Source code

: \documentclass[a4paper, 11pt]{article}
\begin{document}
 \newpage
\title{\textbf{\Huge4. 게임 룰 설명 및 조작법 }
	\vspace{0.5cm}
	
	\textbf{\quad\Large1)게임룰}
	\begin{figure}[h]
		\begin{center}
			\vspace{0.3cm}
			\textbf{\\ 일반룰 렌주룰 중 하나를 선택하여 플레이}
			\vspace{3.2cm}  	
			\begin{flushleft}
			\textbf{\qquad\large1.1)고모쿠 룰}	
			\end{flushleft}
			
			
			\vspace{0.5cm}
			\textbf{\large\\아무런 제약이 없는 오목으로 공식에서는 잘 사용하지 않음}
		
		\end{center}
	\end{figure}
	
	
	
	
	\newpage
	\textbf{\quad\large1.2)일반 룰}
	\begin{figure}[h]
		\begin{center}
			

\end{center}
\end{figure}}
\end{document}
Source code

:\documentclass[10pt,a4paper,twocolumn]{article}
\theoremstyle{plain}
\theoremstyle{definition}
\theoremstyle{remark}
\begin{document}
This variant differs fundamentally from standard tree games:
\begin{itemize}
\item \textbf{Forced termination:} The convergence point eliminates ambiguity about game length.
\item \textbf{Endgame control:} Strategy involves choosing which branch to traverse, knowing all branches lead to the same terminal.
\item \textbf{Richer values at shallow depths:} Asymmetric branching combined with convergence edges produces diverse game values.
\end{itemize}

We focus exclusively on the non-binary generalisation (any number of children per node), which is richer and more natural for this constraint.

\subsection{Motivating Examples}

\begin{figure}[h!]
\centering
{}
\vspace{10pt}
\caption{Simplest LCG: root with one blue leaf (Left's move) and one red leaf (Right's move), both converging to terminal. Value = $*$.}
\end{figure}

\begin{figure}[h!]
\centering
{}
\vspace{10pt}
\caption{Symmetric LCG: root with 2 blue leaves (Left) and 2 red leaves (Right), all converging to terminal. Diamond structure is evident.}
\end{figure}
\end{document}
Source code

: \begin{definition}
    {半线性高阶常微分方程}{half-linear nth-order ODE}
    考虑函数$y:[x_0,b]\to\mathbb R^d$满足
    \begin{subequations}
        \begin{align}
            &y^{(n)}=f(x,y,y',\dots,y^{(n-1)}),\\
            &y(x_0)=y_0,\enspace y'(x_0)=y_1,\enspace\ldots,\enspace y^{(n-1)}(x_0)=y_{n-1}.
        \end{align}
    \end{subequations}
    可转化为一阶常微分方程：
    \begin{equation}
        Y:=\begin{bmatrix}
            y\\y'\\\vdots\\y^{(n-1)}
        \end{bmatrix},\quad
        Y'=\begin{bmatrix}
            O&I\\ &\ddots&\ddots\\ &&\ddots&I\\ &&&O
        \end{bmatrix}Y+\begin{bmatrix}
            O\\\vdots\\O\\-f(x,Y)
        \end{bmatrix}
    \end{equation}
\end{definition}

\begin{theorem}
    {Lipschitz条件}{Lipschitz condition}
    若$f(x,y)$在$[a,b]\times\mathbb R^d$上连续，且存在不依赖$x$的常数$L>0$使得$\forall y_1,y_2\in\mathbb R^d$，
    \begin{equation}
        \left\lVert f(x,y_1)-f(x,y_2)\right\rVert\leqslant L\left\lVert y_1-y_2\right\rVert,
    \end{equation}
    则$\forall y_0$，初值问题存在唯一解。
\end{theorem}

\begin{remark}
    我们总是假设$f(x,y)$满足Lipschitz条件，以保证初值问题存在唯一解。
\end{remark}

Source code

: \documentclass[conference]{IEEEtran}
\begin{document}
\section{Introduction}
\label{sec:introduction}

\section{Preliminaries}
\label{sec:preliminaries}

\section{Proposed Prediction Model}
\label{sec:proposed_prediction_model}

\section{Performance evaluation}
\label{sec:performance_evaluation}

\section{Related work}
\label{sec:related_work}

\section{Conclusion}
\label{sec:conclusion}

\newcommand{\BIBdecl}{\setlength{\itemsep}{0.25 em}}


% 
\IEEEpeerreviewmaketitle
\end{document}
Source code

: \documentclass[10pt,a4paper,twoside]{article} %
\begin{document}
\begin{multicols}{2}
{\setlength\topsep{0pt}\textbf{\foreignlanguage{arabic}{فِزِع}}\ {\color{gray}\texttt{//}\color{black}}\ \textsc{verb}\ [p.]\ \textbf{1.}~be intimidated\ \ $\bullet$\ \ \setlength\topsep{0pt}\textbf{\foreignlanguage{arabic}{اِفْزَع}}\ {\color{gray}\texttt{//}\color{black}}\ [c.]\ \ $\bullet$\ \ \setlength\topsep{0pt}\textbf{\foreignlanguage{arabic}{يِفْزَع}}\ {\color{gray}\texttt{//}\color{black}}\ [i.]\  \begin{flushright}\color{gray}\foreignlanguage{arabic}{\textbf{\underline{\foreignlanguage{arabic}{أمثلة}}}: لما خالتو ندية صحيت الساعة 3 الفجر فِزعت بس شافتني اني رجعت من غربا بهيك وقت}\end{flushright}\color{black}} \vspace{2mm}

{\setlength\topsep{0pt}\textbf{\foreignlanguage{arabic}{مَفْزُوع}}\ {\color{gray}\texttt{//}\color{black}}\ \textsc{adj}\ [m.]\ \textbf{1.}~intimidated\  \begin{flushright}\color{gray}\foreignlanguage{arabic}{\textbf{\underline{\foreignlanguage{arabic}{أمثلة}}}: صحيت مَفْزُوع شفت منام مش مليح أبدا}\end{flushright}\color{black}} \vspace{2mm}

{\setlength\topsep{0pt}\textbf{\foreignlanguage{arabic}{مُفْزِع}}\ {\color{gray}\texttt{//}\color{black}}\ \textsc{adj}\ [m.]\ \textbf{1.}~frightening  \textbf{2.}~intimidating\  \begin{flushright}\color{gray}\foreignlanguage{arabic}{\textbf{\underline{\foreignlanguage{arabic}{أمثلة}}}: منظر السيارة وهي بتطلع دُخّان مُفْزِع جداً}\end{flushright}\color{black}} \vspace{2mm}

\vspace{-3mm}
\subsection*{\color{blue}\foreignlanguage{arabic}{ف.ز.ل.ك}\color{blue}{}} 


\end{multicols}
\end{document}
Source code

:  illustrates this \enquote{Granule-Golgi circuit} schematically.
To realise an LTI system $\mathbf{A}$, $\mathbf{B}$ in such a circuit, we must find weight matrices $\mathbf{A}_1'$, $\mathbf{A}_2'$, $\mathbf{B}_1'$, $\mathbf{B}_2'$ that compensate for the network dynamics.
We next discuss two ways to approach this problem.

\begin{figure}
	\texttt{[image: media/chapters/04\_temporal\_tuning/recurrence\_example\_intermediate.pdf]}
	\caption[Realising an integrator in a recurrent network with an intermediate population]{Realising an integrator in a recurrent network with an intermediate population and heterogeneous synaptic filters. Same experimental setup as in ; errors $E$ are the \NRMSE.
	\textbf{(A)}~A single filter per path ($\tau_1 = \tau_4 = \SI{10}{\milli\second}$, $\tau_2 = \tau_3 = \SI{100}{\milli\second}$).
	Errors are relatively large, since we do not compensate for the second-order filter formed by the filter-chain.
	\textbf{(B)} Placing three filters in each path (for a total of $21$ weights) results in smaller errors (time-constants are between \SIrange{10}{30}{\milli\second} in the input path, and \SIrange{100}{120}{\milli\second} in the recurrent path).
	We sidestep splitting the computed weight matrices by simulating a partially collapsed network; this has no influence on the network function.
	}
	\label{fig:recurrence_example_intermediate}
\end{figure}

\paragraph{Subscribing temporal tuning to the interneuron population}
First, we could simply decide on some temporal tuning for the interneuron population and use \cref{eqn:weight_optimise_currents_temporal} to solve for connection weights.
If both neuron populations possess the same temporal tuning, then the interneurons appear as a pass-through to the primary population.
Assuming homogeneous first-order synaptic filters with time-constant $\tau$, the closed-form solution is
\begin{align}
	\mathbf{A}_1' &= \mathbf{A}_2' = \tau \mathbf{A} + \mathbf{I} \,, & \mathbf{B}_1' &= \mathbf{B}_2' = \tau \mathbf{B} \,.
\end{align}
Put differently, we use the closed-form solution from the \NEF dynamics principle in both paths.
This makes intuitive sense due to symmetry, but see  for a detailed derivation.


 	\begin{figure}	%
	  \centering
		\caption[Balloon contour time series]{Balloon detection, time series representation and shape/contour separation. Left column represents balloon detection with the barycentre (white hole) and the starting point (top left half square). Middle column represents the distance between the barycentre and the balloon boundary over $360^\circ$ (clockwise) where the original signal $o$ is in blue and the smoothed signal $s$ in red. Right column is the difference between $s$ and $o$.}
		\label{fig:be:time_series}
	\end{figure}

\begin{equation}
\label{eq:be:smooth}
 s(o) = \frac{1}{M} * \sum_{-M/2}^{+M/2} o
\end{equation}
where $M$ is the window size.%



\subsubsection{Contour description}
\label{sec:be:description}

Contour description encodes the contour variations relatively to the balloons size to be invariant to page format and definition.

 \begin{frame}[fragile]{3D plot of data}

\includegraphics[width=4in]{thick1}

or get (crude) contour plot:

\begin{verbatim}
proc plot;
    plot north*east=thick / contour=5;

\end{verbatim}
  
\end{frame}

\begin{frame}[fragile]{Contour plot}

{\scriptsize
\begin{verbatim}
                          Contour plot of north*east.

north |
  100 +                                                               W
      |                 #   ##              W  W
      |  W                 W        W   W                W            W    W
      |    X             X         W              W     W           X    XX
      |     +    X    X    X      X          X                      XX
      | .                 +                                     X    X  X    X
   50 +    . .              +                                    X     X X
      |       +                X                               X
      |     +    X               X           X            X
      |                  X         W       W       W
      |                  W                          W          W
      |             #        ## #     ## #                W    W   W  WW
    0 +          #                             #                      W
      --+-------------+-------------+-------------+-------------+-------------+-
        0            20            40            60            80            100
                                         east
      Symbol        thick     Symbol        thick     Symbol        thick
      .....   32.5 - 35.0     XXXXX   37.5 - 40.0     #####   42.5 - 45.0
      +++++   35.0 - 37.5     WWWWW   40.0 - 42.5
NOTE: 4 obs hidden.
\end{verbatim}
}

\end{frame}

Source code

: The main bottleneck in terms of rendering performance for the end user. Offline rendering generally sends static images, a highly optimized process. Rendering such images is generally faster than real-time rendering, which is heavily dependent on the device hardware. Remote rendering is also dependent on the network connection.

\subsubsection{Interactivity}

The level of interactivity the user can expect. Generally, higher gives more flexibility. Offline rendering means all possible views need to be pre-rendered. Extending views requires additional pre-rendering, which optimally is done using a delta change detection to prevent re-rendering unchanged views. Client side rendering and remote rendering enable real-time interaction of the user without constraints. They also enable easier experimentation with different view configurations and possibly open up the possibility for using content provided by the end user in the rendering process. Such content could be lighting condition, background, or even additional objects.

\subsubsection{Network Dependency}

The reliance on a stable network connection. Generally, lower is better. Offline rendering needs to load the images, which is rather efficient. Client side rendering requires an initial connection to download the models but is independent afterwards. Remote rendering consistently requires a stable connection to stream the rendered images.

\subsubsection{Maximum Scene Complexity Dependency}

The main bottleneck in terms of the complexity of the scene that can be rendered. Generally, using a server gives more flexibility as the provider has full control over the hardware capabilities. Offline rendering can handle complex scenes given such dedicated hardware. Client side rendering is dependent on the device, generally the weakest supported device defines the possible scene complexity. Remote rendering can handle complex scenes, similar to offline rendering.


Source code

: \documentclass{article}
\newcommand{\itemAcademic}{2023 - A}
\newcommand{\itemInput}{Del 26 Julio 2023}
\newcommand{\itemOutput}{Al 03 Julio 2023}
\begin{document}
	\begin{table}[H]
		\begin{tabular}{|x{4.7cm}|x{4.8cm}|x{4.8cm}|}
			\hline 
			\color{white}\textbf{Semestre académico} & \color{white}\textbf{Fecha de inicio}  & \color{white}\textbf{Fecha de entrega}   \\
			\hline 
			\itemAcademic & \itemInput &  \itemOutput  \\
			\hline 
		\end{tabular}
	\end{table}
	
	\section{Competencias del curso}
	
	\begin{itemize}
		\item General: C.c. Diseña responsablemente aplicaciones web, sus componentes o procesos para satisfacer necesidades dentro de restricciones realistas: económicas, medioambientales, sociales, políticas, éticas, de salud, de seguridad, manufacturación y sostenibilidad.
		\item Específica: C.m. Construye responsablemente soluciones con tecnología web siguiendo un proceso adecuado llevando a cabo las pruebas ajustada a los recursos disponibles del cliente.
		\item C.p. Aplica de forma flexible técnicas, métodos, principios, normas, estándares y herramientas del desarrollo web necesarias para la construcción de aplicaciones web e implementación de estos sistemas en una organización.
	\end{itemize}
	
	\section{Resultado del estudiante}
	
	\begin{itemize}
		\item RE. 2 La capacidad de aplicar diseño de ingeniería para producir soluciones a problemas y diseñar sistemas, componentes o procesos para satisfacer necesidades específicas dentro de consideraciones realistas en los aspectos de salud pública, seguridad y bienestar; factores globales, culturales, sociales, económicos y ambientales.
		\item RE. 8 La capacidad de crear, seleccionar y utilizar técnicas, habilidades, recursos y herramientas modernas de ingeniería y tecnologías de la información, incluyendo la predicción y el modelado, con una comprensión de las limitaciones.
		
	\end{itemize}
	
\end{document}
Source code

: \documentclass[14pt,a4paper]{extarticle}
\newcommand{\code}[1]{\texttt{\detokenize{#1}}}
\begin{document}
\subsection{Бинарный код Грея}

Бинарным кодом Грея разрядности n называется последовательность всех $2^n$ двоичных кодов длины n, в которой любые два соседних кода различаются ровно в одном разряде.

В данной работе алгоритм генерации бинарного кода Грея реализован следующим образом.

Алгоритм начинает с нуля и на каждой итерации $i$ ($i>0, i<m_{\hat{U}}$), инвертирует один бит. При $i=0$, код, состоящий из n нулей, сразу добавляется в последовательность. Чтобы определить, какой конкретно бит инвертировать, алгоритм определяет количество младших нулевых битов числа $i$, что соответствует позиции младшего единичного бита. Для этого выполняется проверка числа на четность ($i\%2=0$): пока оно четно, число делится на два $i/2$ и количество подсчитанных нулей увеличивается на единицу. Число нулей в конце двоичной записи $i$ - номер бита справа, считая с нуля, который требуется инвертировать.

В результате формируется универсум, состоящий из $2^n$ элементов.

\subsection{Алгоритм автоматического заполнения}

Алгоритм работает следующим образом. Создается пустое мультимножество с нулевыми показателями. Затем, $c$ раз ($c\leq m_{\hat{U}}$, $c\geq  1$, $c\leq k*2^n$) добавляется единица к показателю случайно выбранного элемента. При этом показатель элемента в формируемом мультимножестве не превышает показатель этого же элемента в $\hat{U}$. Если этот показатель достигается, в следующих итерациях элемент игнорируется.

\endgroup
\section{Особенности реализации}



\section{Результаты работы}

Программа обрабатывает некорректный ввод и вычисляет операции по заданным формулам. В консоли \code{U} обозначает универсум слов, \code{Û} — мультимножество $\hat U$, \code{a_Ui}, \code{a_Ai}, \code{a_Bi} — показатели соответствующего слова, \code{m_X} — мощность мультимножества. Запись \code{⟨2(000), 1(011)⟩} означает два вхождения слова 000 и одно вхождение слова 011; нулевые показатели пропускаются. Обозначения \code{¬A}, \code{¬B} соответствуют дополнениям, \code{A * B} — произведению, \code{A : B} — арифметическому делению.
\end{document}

※ ※ ※

- _Exercise details_
All lines with the word "aplicaciones" are needed; pull them from the entries and copy each.

- _Written response_
		\item General: C.c. Diseña responsablemente aplicaciones web, sus componentes o procesos para satisfacer necesidades dentro de restricciones realistas: económicas, medioambientales, sociales, políticas, éticas, de salud, de seguridad, manufacturación y sostenibilidad.
		\item C.p. Aplica de forma flexible técnicas, métodos, principios, normas, estándares y herramientas del desarrollo web necesarias para la construcción de aplicaciones web e implementación de estos sistemas en una organización.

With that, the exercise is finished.